Je tenais pourtant bien les allures prévues dans mon plan de marche, il n’aurait donc pas fallu que ça m’inquiète (c’est juste ce coureur qui avait accéléré, pas moi qui avais ralenti), mais ça me faisait un motif de tracas supplémentaire. Quand on n’est pas au mieux moralement, le moindre petit détail vous fait gamberger… J’étais donc 8ème en remontant l’avenue vers le Parc de la Victoire, où Sophie et Estelle allaient s’arrêter (elles nous rejoindraient à la fin, sous le Viaduc, pour faire les 7,5 derniers km ensemble) ; en remontant l’avenue, j’ai dépassé Julien Deffrène, qui, fidèle à son habitude, avait mangé son pain blanc pendant le premier marathon : nous avons échangé quelques mots avant d’entrer dans le parc.

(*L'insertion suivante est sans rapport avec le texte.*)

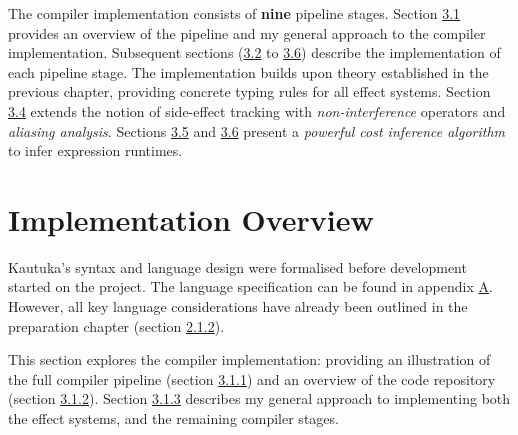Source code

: 




\vspace{-1mm}

%
%

\label{sec:3}

The compiler implementation consists of \textbf{nine} pipeline stages. Section \hyperref[sec:3.1]{3.1} provides an overview of the pipeline and my general approach to the compiler implementation. Subsequent sections (\hyperref[sec:3.2]{3.2} to \hyperref[sec:3.6]{3.6}) describe the implementation of each pipeline stage. The implementation builds upon theory established in the previous chapter, providing concrete typing rules for all effect systems. Section \hyperref[sec:3.4]{3.4} extends the notion of side-effect tracking with \textit{non-interference} operators and \textit{aliasing analysis}. Sections \hyperref[sec:3.5]{3.5} and \hyperref[sec:3.6]{3.6} present a \textit{powerful cost inference algorithm} to infer expression runtimes.

\vspace{-2mm}

\section{Implementation Overview}

\label{sec:3.1}

\vspace{-1mm}

Kautuka's syntax and language design were formalised before development started on the project. The language specification can be found in appendix \hyperref[sec:A]{A}. However, all key language considerations have already been outlined in the preparation chapter (section \hyperref[sec:2.1.2]{2.1.2}).

This section explores the compiler implementation: providing an illustration of the full compiler pipeline (section \hyperref[sec:3.1.1]{3.1.1}) and an overview of the code repository (section \hyperref[sec:3.1.2]{3.1.2}). Section \hyperref[sec:3.1.3]{3.1.3} describes my general approach to implementing both the effect systems, and the remaining compiler stages.

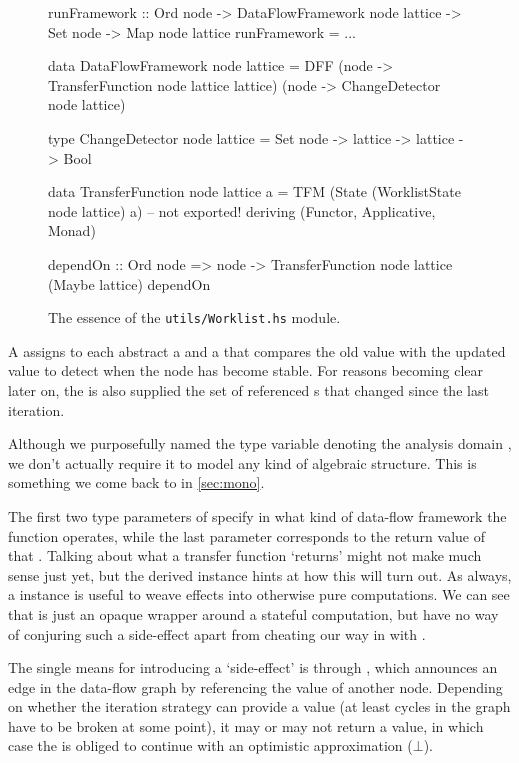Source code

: \begin{figure}[h]
  \centering
  \begin{haskellcode}
    runFramework 
      :: Ord node
      -> DataFlowFramework node lattice 
      -> Set node 
      -> Map node lattice
    runFramework = ...

    data DataFlowFramework node lattice = DFF 
          (node -> TransferFunction node lattice lattice)
          (node -> ChangeDetector node lattice)

    type ChangeDetector node lattice
      = Set node -> lattice -> lattice -> Bool

    data TransferFunction node lattice a
      = TFM (State (WorklistState node lattice) a) -- not exported!
      deriving (Functor, Applicative, Monad)

    dependOn
      :: Ord node 
      => node 
      -> TransferFunction node lattice (Maybe lattice)
    dependOn
  \end{haskellcode}
  \caption{The essence of the \texttt{utils/Worklist.hs} module.}
  \label{fig:worklist}
\end{figure}

A  assigns to each abstract  a  and a  that compares the old value with the updated value to detect when the node has become stable. 
For reasons becoming clear later on, the  is also supplied the set of referenced s that changed since the last iteration.

Although we purposefully named the type variable denoting the analysis domain , we don't actually require it to model any kind of algebraic structure.
This is something we come back to in \cref{sec:mono}.

The first two type parameters of  specify in what kind of data-flow framework the function operates, while the last parameter corresponds to the return value of that .
Talking about what a transfer function `returns' might not make much sense just yet, but the derived  instance hints at how this will turn out.
As always, a  instance is useful to weave effects into otherwise pure computations. 
We can see that  is just an opaque wrapper around a stateful computation, but have no way of conjuring such a side-effect apart from cheating our way in with .

The single means for introducing a `side-effect' is through , which announces an edge in the data-flow graph by referencing the value of another node.
Depending on whether the iteration strategy can provide a value (at least cycles in the graph have to be broken at some point), it may or may not return a value, in which case the  is obliged to continue with an optimistic approximation (\eg $\bot$).

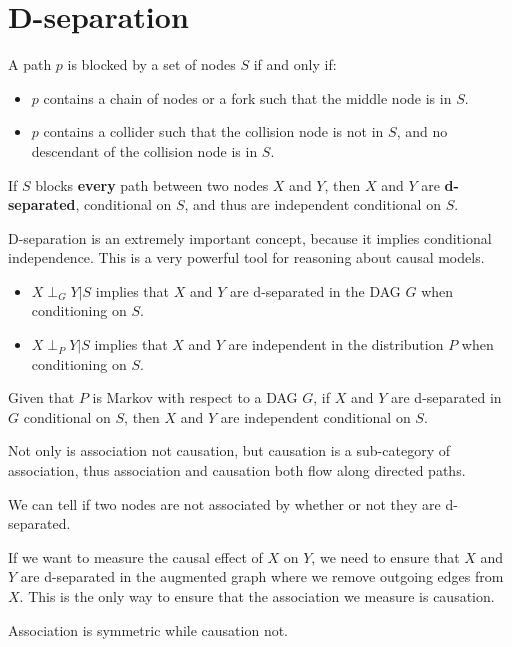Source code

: \section{D-separation}
\begin{definition}
    A path $p$ is blocked by a set of nodes $S$ if and only if:
    \begin{itemize}
        \item $p$ contains a chain of nodes or a fork such that the middle node
              is in $S$.
        \item $p$ contains a collider such that the collision node is not in $S$,
              and no descendant of the collision node is in $S$.
    \end{itemize}
    If $S$ blocks \textbf{every} path between two nodes $X$ and $Y$, then $X$ and
    $Y$ are \textbf{d-separated}, conditional on $S$, and thus are independent
    conditional on $S$.
\end{definition}
D-separation is an extremely important concept, because it implies conditional
independence. This is a very powerful tool for reasoning about causal models.
\begin{itemize}
    \item $X \perp_G Y | S$ implies that $X$ and $Y$ are d-separated in the DAG
          $G$ when conditioning on $S$.
    \item $X \perp_P Y | S$ implies that $X$ and $Y$ are independent in the
          distribution $P$ when conditioning on $S$.
\end{itemize}
\begin{definition}
    Given that $P$ is Markov with respect to a DAG $G$, if $X$ and $Y$ are d-separated
    in $G$ conditional on $S$, then $X$ and $Y$ are independent conditional on $S$.
\end{definition}

Not only is association not causation, but causation is a sub-category of
association, thus association and causation both flow along directed paths.

We can tell if two nodes are not associated by whether or not they are d-separated.

If we want to measure the causal effect of $X$ on $Y$, we need to ensure that $X$
and $Y$ are d-separated in the augmented graph where we remove outgoing edges
from $X$. This is the only way to ensure that the association we measure is causation.

\begin{note}
    Association is symmetric while causation not.
\end{note}

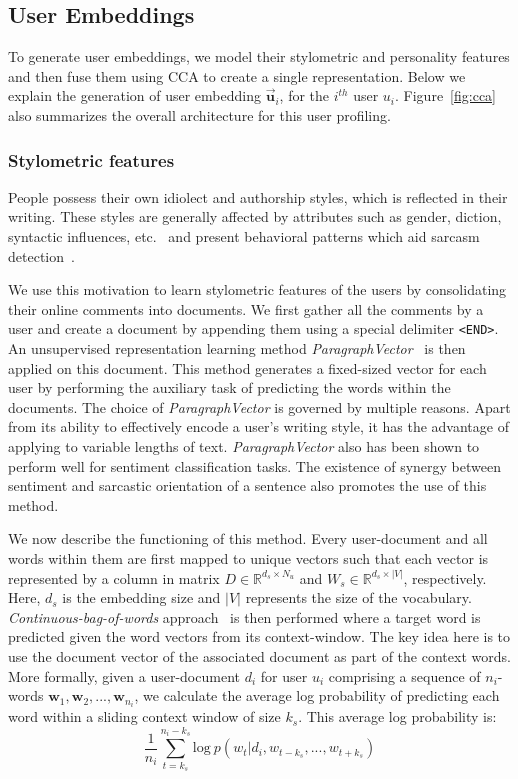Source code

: \documentclass[11pt]{article}
\begin{document}
\subsection{User Embeddings} \label{sec:user}
To generate user embeddings,  we model their stylometric and personality features and then fuse them using CCA to create a single representation. Below we explain the generation of user embedding $\vec{\bm{u}}_{i}$, for the $i^{th}$ user $u_i$. Figure~\ref{fig:cca} also summarizes the overall architecture for this user profiling.

\subsubsection{Stylometric features} \label{sec:stylometric}
People possess their own idiolect and authorship styles, which is reflected in their writing. These styles are generally affected by attributes such as gender, diction, syntactic influences, etc.~\cite{cheng2011author,stamatatos2009survey} and present behavioral patterns which aid sarcasm detection~\cite{rajadesingan2015sarcasm}.  

We use this motivation to learn stylometric features of the users by consolidating their online comments into documents. We first gather all the comments by a user and create a document by appending them using a special delimiter \verb|<END>|. An unsupervised representation learning method \textit{ParagraphVector}~\cite{le2014distributed} is then applied on this document. This method generates a fixed-sized vector for each user by performing the auxiliary task of predicting the words within the documents. The choice of \textit{ParagraphVector} is governed by multiple reasons. Apart from its ability to effectively encode a user's writing style, it has the advantage of applying to variable lengths of text. \textit{ParagraphVector} also has been shown to perform well for sentiment classification tasks. The existence of synergy between sentiment and sarcastic orientation of a sentence also promotes the use of this method.


We now describe the functioning of this method. Every user-document and all words within them are first mapped to unique vectors such that each vector is represented by a column in matrix $D \in \mathbb{R}^{d_{s} \times N_u}$ and $W_s \in \mathbb{R}^{d_{s} \times |V|}$, respectively. Here, $d_s$ is the embedding size and $|V|$ represents the size of the vocabulary. \textit{Continuous-bag-of-words} approach~\cite{mikolov2013distributed} is then performed where a target word is predicted given the word vectors from its context-window. The key idea here is to use the document vector of the associated document as part of the context words. More formally, given a user-document $d_i$ for user $u_i$ comprising a sequence of $n_i$-words $\bm{w}_1, \bm{w}_2, ..., \bm{w}_{n_i}$, we calculate the average log probability of predicting each word within a sliding context window of size $k_s$. This average log probability is:
\begin{equation}
\frac{1}{n_i} \sum_{t=k_s}^{n_i - k_s}\text{log} \ p(w_t | d_{i}, w_{t-k_s},..., w_{t+k_s})
\end{equation}
\end{document}
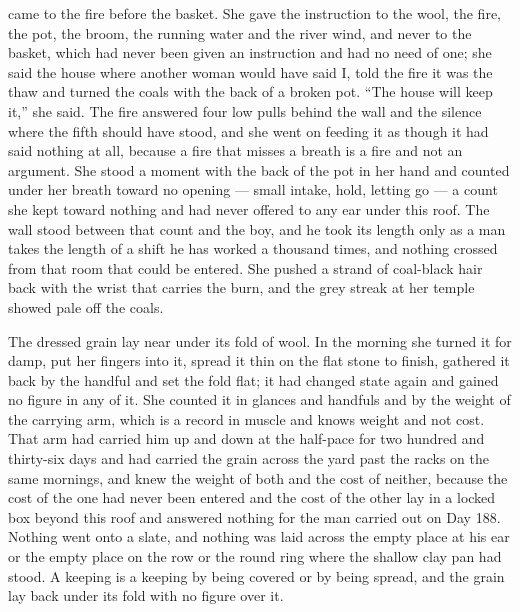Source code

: \scenebreak

 came to the fire before the basket. She gave the instruction to the wool, the fire, the pot, the broom, the running water and the river wind, and never to the basket, which had never been given an instruction and had no need of one; she said the house where another woman would have said I, told the fire it was the thaw and turned the coals with the back of a broken pot. “The house will keep it,” she said. The fire answered four low pulls behind the wall and the silence where the fifth should have stood, and she went on feeding it as though it had said nothing at all, because a fire that misses a breath is a fire and not an argument. She stood a moment with the back of the pot in her hand and counted under her breath toward no opening --- small intake, hold, letting go --- a count she kept toward nothing and had never offered to any ear under this roof. The wall stood between that count and the boy, and he took its length only as a man takes the length of a shift he has worked a thousand times, and nothing crossed from that room that could be entered. She pushed a strand of coal-black hair back with the wrist that carries the burn, and the grey streak at her temple showed pale off the coals.

The dressed grain lay near  under its fold of wool. In the morning she turned it for damp, put her fingers into it, spread it thin on the flat stone to finish, gathered it back by the handful and set the fold flat; it had changed state again and gained no figure in any of it. She counted it in glances and handfuls and by the weight of the carrying arm, which is a record in muscle and knows weight and not cost. That arm had carried him up and down  at the half-pace for two hundred and thirty-six days and had carried the grain across the yard past the racks on the same mornings, and knew the weight of both and the cost of neither, because the cost of the one had never been entered and the cost of the other lay in a locked box beyond this roof and answered nothing for the man carried out on Day 188. Nothing went onto a slate, and nothing was laid across the empty place at his ear or the empty place on the row or the round ring where the shallow clay pan had stood. A keeping is a keeping by being covered or by being spread, and the grain lay back under its fold with no figure over it.

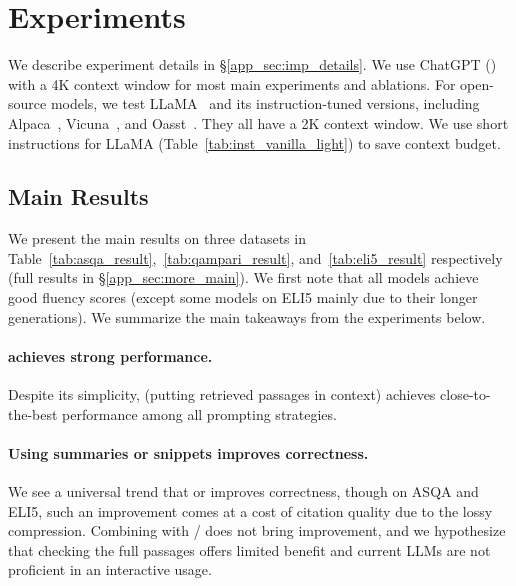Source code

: 
\section{Experiments}
\label{sec:experiments}






We describe experiment details in \S\ref{app_sec:imp_details}. 
We use ChatGPT () with a 4K context window for most main experiments and ablations. 
For open-source models, we test LLaMA~\citep{touvron2023llama} and 
its instruction-tuned versions, including 
Alpaca~\citep{alpaca}, Vicuna~\citep{vicuna2023}, and Oasst~\citep{kopf2023openassistant}.
They all have a 2K context window.
We use short instructions for LLaMA (Table~\ref{tab:inst_vanilla_light}) to save  context budget.



\subsection{Main Results}
We present the main results on three datasets in 
Table~\ref{tab:asqa_result},~\ref{tab:qampari_result}, and~\ref{tab:eli5_result} respectively (full results in \S\ref{app_sec:more_main}). %
We first note that all models achieve good fluency scores (except some models on ELI5 mainly due to their longer generations).
We summarize the main takeaways from the experiments below.

\paragraph{\tf{\textsc{\pvani{}}} achieves strong performance.}
Despite its simplicity,
\vani{} (putting retrieved passages in context)
achieves close-to-the-best performance among all prompting strategies. %



\paragraph{Using summaries or snippets improves correctness.}
We see a universal trend that 
\summ{} or \snippet{} 
improves  correctness,
though
on ASQA and ELI5, such an improvement comes at a cost of citation quality
due to the lossy compression. %
Combining \interact{} with \summ{}/\snippet{} does not bring improvement,
and we hypothesize that 
checking the full passages offers limited benefit and 
 current LLMs are not proficient in an interactive usage.






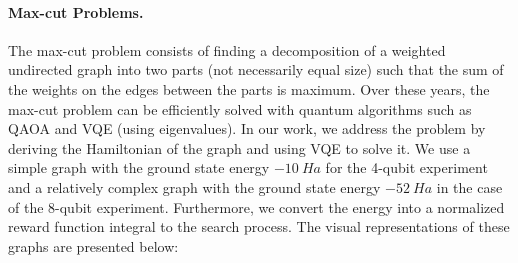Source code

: \documentclass{article} %
\begin{document}
\paragraph{Max-cut Problems.} The max-cut problem \citep{poljak1995solving} consists of finding a decomposition of a weighted undirected graph into two parts (not necessarily equal size) such that the sum of the weights on the edges between the parts is maximum. Over these years, the max-cut problem can be efficiently solved with quantum algorithms such as QAOA \citep{villalba2021improvement} and VQE (using eigenvalues). In our work, we address the problem by deriving the Hamiltonian of the graph and using VQE to solve it. We use a simple graph with the ground state energy $-10 \ Ha$ for the 4-qubit experiment and a relatively complex graph with the ground state energy $-52 \ Ha$ in the case of the 8-qubit experiment. Furthermore, we convert the energy into a normalized reward function integral to the search process. The visual representations of these graphs are presented below:
\end{document}

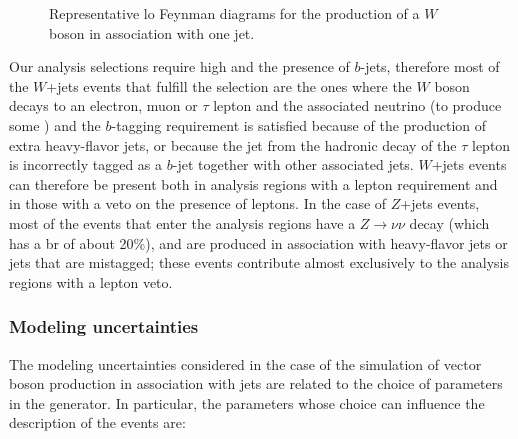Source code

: \begin{figure}[h]
\centering 
{}
\caption{Representative \gls{lo} Feynman diagrams for the production of a $W$ boson in association with one jet.}\label{fig:W_prod}
\end{figure}

Our analysis selections require high \met and the presence of $b$-jets, therefore most of the $W$+jets events that fulfill the selection are the ones where the $W$ boson decays to an electron, muon or $\tau$ lepton 
and the associated neutrino (to produce some \met) and the $b$-tagging requirement is satisfied because of the production of extra heavy-flavor jets, or because the jet from the hadronic decay of the $\tau$
lepton is incorrectly tagged as a $b$-jet together with other associated jets. 
$W$+jets events can therefore be present both in analysis regions with a lepton requirement and in those with a veto on the presence of leptons. 
In the case of $Z$+jets events, most of the events that enter the analysis regions have a $Z \to \nu \nu$ decay (which has a \gls{br} of about 20\%), and are produced in association with 
heavy-flavor jets or jets that are mistagged; these events contribute almost exclusively to the analysis regions with a lepton veto. 

\subsubsection*{Modeling uncertainties}

The modeling uncertainties considered in the case of the simulation of vector boson production in association with jets are related to the choice of parameters in the \Sherpa generator. 
In particular, the parameters whose choice can influence the description of the events are:

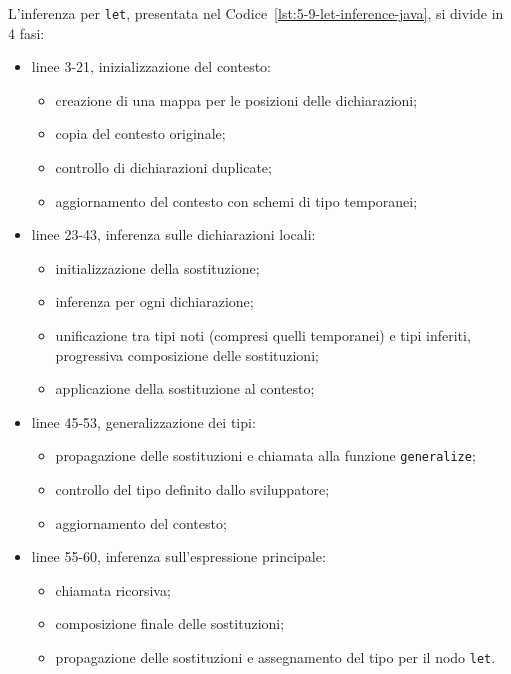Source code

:\noindent L'inferenza per \texttt{let}, presentata nel Codice~\ref{lst:5-9-let-inference-java}, si divide in 4 fasi:
\begin{itemize}
    \item linee 3-21, inizializzazione del contesto:
          \begin{itemize}
              \item creazione di una mappa per le posizioni delle dichiarazioni;
              \item copia del contesto originale;
              \item controllo di dichiarazioni duplicate;
              \item aggiornamento del contesto con schemi di tipo temporanei;
          \end{itemize}
    \item linee 23-43, inferenza sulle dichiarazioni locali:
          \begin{itemize}
              \item initializzazione della sostituzione;
              \item inferenza per ogni dichiarazione;
              \item unificazione tra tipi noti (compresi quelli temporanei) e tipi inferiti, progressiva composizione delle sostituzioni;
              \item applicazione della sostituzione al contesto;
          \end{itemize}
    \item linee 45-53, generalizzazione dei tipi:
          \begin{itemize}
              \item propagazione delle sostituzioni e chiamata alla funzione \texttt{generalize};
              \item controllo del tipo definito dallo sviluppatore;
              \item aggiornamento del contesto;
          \end{itemize}
    \item linee 55-60, inferenza sull'espressione principale:
          \begin{itemize}
              \item chiamata ricorsiva;
              \item composizione finale delle sostituzioni;
              \item propagazione delle sostituzioni e assegnamento del tipo per il nodo \texttt{let}.
          \end{itemize}
\end{itemize}

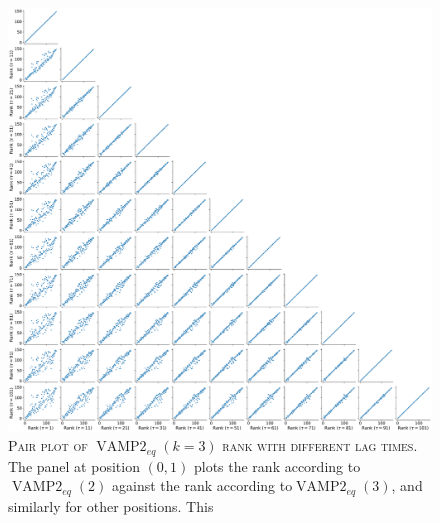 \documentclass{article}
\begin{document}
\begin{figure}
    \centering
    \includegraphics[width=1.0\textwidth]{figures/vampeq_rank_vs_lag_pairplot_k3.pdf}
    \caption{\textsc{Pair plot of $\operatorname{VAMP2}_{eq}(k=3)$ rank with different lag times.} The panel at position $(0,1)$ plots the rank according to$\operatorname{VAMP2}_{eq}(2)$ against the  rank according to$\operatorname{VAMP2}_{eq}(3)$, and similarly for other positions. This }
    \label{fig:vampeq3_rank_vs_lag_pairplot}
\end{figure}
\end{document}
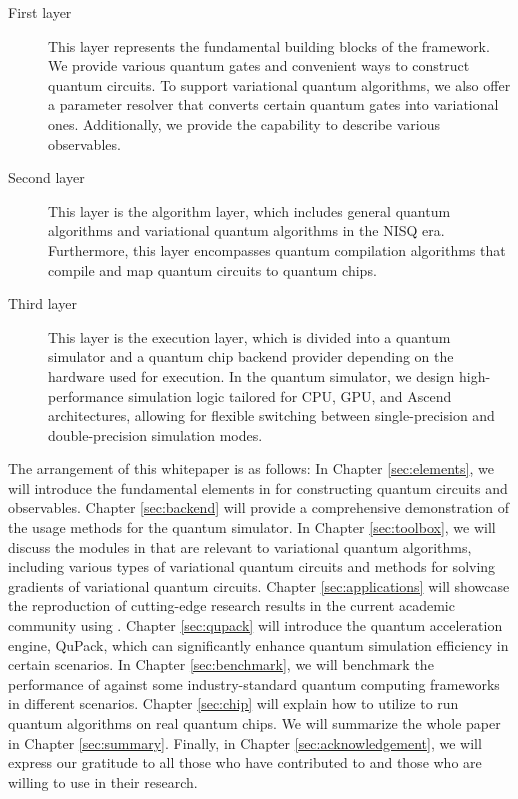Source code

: \begin{description}
    \item[First layer] This layer represents the fundamental building blocks of the framework. We provide various quantum gates and convenient ways to construct quantum circuits. To support variational quantum algorithms, we also offer a parameter resolver that converts certain quantum gates into variational ones. Additionally, we provide the capability to describe various observables.
    \item[Second layer] This layer is the algorithm layer, which includes general quantum algorithms and variational quantum algorithms in the NISQ era. Furthermore, this layer encompasses quantum compilation algorithms that compile and map quantum circuits to quantum chips.
    \item[Third layer] This layer is the execution layer, which is divided into a quantum simulator and a quantum chip backend provider depending on the hardware used for execution. In the quantum simulator, we design high-performance simulation logic tailored for CPU, GPU, and Ascend architectures, allowing for flexible switching between single-precision and double-precision simulation modes.
\end{description}

The arrangement of this whitepaper is as follows: In Chapter \hyperref[sec:elements]{\ref*{sec:elements}}, we will introduce the fundamental elements in \MindQuantum for constructing quantum circuits and observables. Chapter \hyperref[sec:backend]{\ref*{sec:backend}} will provide a comprehensive demonstration of the usage methods for the quantum simulator. In Chapter \hyperref[sec:toolbox]{\ref*{sec:toolbox}}, we will discuss the modules in \MindQuantum that are relevant to variational quantum algorithms, including various types of variational quantum circuits and methods for solving gradients of variational quantum circuits. Chapter \hyperref[sec:applications]{\ref*{sec:applications}} will showcase the reproduction of cutting-edge research results in the current academic community using \MindQuantum. Chapter \hyperref[sec:qupack]{\ref*{sec:qupack}} will introduce the quantum acceleration engine, QuPack, which can significantly enhance quantum simulation efficiency in certain scenarios. In Chapter \hyperref[sec:benchmark]{\ref*{sec:benchmark}}, we will benchmark the performance of \MindQuantum against some industry-standard quantum computing frameworks in different scenarios. Chapter \hyperref[sec:chip]{\ref*{sec:chip}} will explain how to utilize \MindQuantum to run quantum algorithms on real quantum chips. We will summarize the whole paper in Chapter \hyperref[sec:summary]{\ref*{sec:summary}}. Finally, in Chapter \hyperref[sec:acknowledgement]{\ref*{sec:acknowledgement}}, we will express our gratitude to all those who have contributed to \MindQuantum and those who are willing to use \MindQuantum in their research.

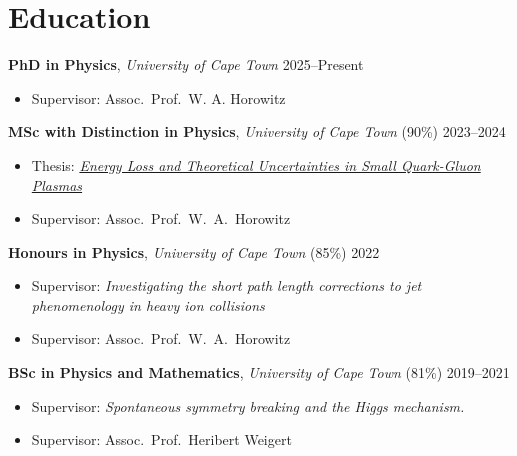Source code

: \documentclass[11pt,letter,sans]{moderncv}
\begin{document}
\nocite{*}
\makecvtitle
\vspace{-1cm}

\section{Education}
    \textbf{PhD in Physics}, \emph{University of Cape Town}
    \hfill 2025--Present \par
  \begin{itemize}
      \item Supervisor: Assoc.\ Prof.\ W. A. Horowitz
  \end{itemize}
  \vspace{3mm}
    \textbf{MSc with Distinction in Physics}, \emph{University of Cape Town}
        (90\%)
    \hfill 2023--2024 \par
  \begin{itemize}
      \item Thesis: \href{https://inspirehep.net/literature/2928736}{\textit{Energy Loss and Theoretical Uncertainties in Small Quark-Gluon Plasmas}} \par
      \item Supervisor: Assoc.\ Prof.\ W.\ A.\ Horowitz
  \end{itemize}
  \vspace{3mm}
    \textbf{Honours in Physics}, \emph{University of Cape Town}
        (85\%)
    \hfill 2022 \par
  \begin{itemize}
      \item Supervisor: \textit{Investigating the short path length corrections to jet phenomenology in heavy ion collisions}
      \item Supervisor: Assoc.\ Prof.\ W.\ A.\ Horowitz
  \end{itemize}
  \vspace{3mm}
    \textbf{BSc in Physics and Mathematics}, \emph{University of Cape Town}
        (81\%)
    \hfill 2019--2021 \par
  \begin{itemize}
      \item Supervisor: \textit{Spontaneous symmetry breaking and the Higgs mechanism.}
      \item Supervisor: Assoc.\ Prof.\ Heribert Weigert
  \end{itemize}
  \vspace{3mm}
\vspace{-3mm}
\end{document}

J’étais heureux d’entrer enfin dans la salle qui marquait le passage au marathon : les choses sérieuses allaient commencer, la première des 4 côtes (celle du Viaduc par le versant nord) m’indiquerait bien vite si j’avais raison de m’inquiéter. Je suis donc passé au marathon en 7ème position (j’avais prévu d’être 4ème à cet endroit-là, derrière Michaël, Jérôme et David), mais exactement dans le chrono prévu (mes comptes d’apothicaires, ridiculement précis, prévoyaient un passage au marathon en 3h03’39 », j’y suis passé en 3h03’23″…).

À mon passage, le speaker a annoncé que j’avais 7 minutes de retard sur les hommes de tête (je savais de qui il s’agissait, nous les avions croisés dans l’avenue en montant vers le Parc : Michaël et David, accompagnés d’un coureur que je ne connaissais pas encore, John Guinier).

Christophe et moi avons donc repris la route, en direction de St-Affrique : le parcours nous fait traverser Creissels (dans la banlieue de Millau), en montant doucement vers le Viaduc. Puis à Raujolles la pente s’accentue brutalement, et la route n’est plus qu’une longue rampe d’1,4 km jusqu’au rond-point qui se trouve à la verticale du Viaduc, où elle s’aplatit pratiquement, et monte en faux-plat pendant 1 km supplémentaire, jusqu’au sommet.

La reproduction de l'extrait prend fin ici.